Mr. Kirwan also operated a 300-acre farm and operated an insurance and coal business. As a prominent businessman, he was invited to join the Board of Centreville National Bank in 1898 and remained on the Board for forty years until his death, bragging that he never missed a meeting. James Kirwan was elected to the Maryland State Senate in 1900 on the Democratic ticket and was reelected in 1904. He declined to run for a third term. His wife Rebecca died January 6, 1919. He continued to run the store as he had done for sixty-five years.
In 1917 he led a delegation of 600 strong to Washington to protest the building of a training base for the War Department. “Offered over $3,000,000 for Kent Island, Mr. Kirwan was among the many who felt that there was not enough money in the mint to justify moving off the native heath.” Aberdeen was the alternate choice.
Senator Kirwan attributed his long life to his diet and that he had never smoked tobacco. He did admit, however, that he had chewed tobacco since he was six years old. His breakfast at five o’clock in the morning consisted of cereal with whole milk, two eggs, occasionally a few strips of bacon, three slices of toast piled high with country butter and a cup of coffee with heavy cream.
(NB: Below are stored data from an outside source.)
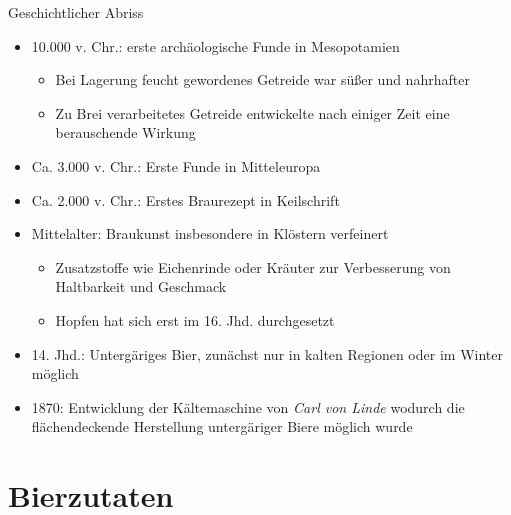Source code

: \documentclass[9pt, ngerman]{beamer}
\begin{document}
\begin{frame}{Geschichtlicher Abriss}
  \begin{itemize}
  	\item 10.000 v. Chr.: erste archäologische Funde in Mesopotamien
  	\begin{itemize}
  		\item Bei Lagerung feucht gewordenes Getreide war süßer und nahrhafter
  		\item Zu Brei verarbeitetes Getreide entwickelte nach einiger Zeit eine berauschende Wirkung
  	\end{itemize}
  	\item Ca. 3.000 v. Chr.: Erste Funde in Mitteleuropa
  	\item Ca. 2.000 v. Chr.: Erstes Braurezept in Keilschrift
  	\item Mittelalter: Braukunst insbesondere in Klöstern verfeinert
  	\begin{itemize}
  		\item Zusatzstoffe wie Eichenrinde oder Kräuter zur Verbesserung von Haltbarkeit und Geschmack
  		\item Hopfen hat sich erst im 16. Jhd. durchgesetzt
  	\end{itemize}
  	\item 14. Jhd.: Untergäriges Bier, zunächst nur in kalten Regionen oder im Winter möglich
  	\item 1870: Entwicklung der Kältemaschine von \emph{Carl von Linde} wodurch die flächendeckende Herstellung untergäriger Biere möglich wurde
  \end{itemize}
\end{frame}

\section{Bierzutaten}
\end{document}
His lunch was nothing more than a glass of milk and a slice of bread. His supper consisted of bread and butter, Puerto Rican molasses and a glass of “unbroken” milk, with none of the cream removed. He “had scratched meat, and some other things that didn’t agree with him, like lima beans, off his list.” At 88, he was described as having a firm step, an eager mind and a retentive memory!
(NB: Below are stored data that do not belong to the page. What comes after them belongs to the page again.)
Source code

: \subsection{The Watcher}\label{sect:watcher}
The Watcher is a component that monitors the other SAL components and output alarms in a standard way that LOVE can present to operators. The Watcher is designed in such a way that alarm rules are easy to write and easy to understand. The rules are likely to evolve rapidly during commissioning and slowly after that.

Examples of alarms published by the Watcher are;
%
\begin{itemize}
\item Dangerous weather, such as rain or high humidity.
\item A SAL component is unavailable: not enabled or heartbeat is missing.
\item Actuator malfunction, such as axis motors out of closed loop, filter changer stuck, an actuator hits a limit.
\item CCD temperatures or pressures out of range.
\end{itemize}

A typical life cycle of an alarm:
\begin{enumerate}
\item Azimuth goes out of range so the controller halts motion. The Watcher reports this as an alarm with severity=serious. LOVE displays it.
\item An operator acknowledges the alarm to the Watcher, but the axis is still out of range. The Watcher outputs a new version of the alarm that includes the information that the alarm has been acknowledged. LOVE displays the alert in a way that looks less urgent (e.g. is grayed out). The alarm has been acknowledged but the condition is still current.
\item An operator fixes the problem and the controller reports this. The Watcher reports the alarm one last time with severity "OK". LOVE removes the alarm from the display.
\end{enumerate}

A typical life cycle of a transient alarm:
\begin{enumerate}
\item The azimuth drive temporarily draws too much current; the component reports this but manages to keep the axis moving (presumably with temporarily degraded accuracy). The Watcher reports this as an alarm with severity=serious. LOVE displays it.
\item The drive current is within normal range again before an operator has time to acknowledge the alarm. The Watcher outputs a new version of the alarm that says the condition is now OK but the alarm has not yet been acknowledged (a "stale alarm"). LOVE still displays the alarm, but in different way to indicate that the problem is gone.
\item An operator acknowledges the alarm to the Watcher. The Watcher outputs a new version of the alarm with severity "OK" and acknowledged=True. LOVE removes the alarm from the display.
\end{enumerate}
He died on February 13, 1938, a few months short of his 90th birthday, at his home in Chester, Kent Island, “The Grand Old Man of Kent Island.” His will divided his five farms, store, lumberyard and stocks and bonds among his three children.
Senator Kirwan's granddaughter, Mary Katherine Kirwan, willed the house and store to The Kent Island Heritage Society, Inc., who operate the property as a museum.